ASSIGNMENT: The material below has pictures in it. Set down only the lines from the line containing "type=MS, id=4328b9ff-a121-4633-92f8-0f76a0586f25, answer=[1,3]" through the line containing "这位也是神童，来自苏联（乌克", word for word, and leave the pictures behind.

EXTRACTED DATA:
========

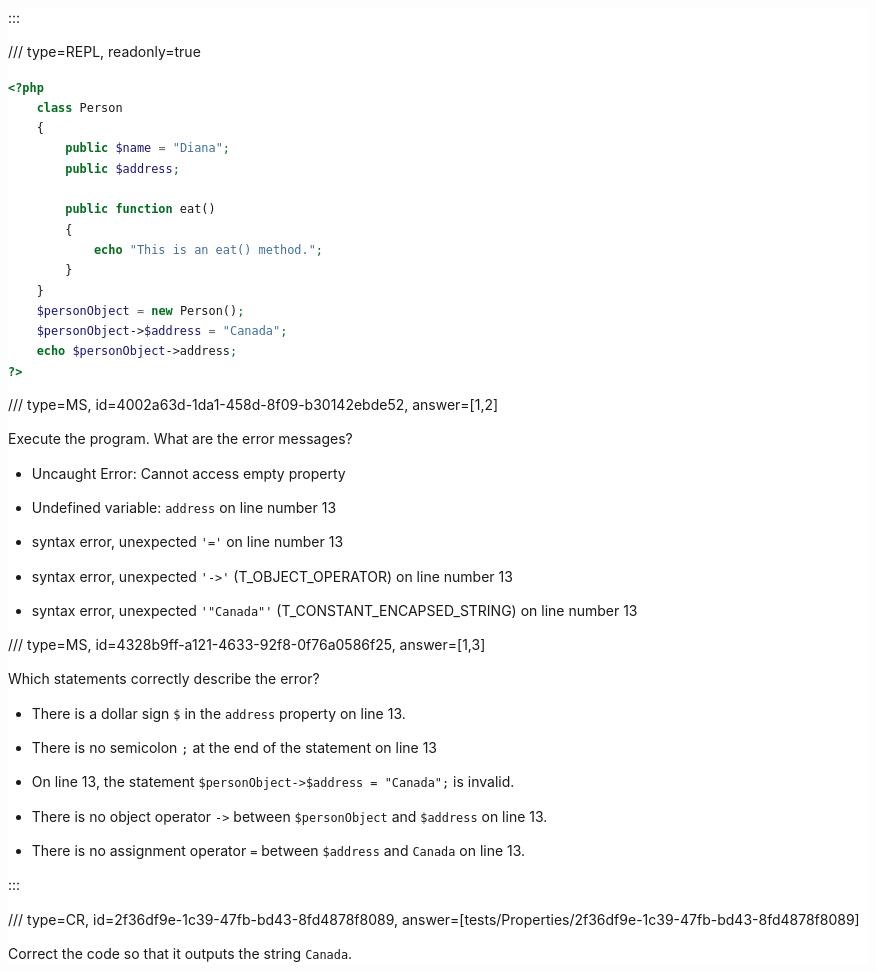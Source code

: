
 ```php
```


:::

/// type=REPL, readonly=true

```php
<?php
    class Person 
    {
        public $name = "Diana";
        public $address;
        
        public function eat()
        {
            echo "This is an eat() method.";
        }
    }
    $personObject = new Person();
    $personObject->$address = "Canada";
    echo $personObject->address;
?>
```
/// type=MS, id=4002a63d-1da1-458d-8f09-b30142ebde52, answer=[1,2]

Execute the program. What are the error messages?

 - Uncaught Error: Cannot access empty property

 - Undefined variable: `address` on line number 13

 - syntax error, unexpected `'='` on line number 13

 - syntax error, unexpected `'->'` (T_OBJECT_OPERATOR) on line number 13

 - syntax error, unexpected `'"Canada"'` (T_CONSTANT_ENCAPSED_STRING) on line number 13


/// type=MS, id=4328b9ff-a121-4633-92f8-0f76a0586f25, answer=[1,3]

Which statements correctly describe the error?

 - There is a dollar sign `$` in the `address` property on line 13.

 - There is no semicolon `;` at the end of the statement on line 13

 - On line 13, the statement `$personObject->$address = "Canada";` is invalid.

 - There is no object operator `->` between `$personObject` and `$address` on line 13.

 - There is no assignment operator `=` between `$address` and `Canada` on line 13.

:::


/// type=CR, id=2f36df9e-1c39-47fb-bd43-8fd4878f8089, answer=[tests/Properties/2f36df9e-1c39-47fb-bd43-8fd4878f8089]

Correct the code so that it outputs the string `Canada`.
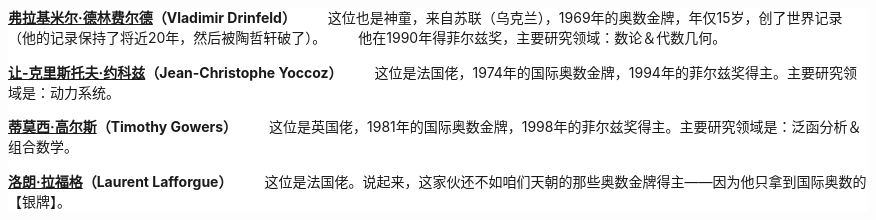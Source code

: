 **[弗拉基米尔·德林费尔德](https://zh.wikipedia.org/wiki/弗拉基米爾·德林費爾德)（Vladimir Drinfeld）**
　　这位也是神童，来自苏联（乌克兰），1969年的奥数金牌，年仅15岁，创了世界记录（他的记录保持了将近20年，然后被陶哲轩破了）。
　　他在1990年得菲尔兹奖，主要研究领域：数论＆代数几何。

**[让-克里斯托夫·约科兹](https://zh.wikipedia.org/wiki/讓-克里斯托夫·約科茲)（Jean-Christophe Yoccoz）**
　　这位是法国佬，1974年的国际奥数金牌，1994年的菲尔兹奖得主。主要研究领域是：动力系统。

**[蒂莫西·高尔斯](https://zh.wikipedia.org/wiki/蒂莫西·高爾斯)（Timothy Gowers）**
　　这位是英国佬，1981年的国际奥数金牌，1998年的菲尔兹奖得主。主要研究领域是：泛函分析＆组合数学。

**[洛朗·拉福格](https://zh.wikipedia.org/wiki/洛朗·拉福格)（Laurent Lafforgue）**
　　这位是法国佬。说起来，这家伙还不如咱们天朝的那些奥数金牌得主——因为他只拿到国际奥数的【银牌】。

========

RESPONSE AREA:
/// type=MS, id=4328b9ff-a121-4633-92f8-0f76a0586f25, answer=[1,3]

Which statements correctly describe the error?

 - There is a dollar sign `$` in the `address` property on line 13.

 - There is no semicolon `;` at the end of the statement on line 13

 - On line 13, the statement `$personObject->$address = "Canada";` is invalid.

 - There is no object operator `->` between `$personObject` and `$address` on line 13.

 - There is no assignment operator `=` between `$address` and `Canada` on line 13.

:::


/// type=CR, id=2f36df9e-1c39-47fb-bd43-8fd4878f8089, answer=[tests/Properties/2f36df9e-1c39-47fb-bd43-8fd4878f8089]

Correct the code so that it outputs the string `Canada`.
Source code

: **[弗拉基米尔·德林费尔德](https://zh.wikipedia.org/wiki/弗拉基米爾·德林費爾德)（Vladimir Drinfeld）**
　　这位也是神童，来自苏联（乌克兰），1969年的奥数金牌，年仅15岁，创了世界记录（他的记录保持了将近20年，然后被陶哲轩破了）。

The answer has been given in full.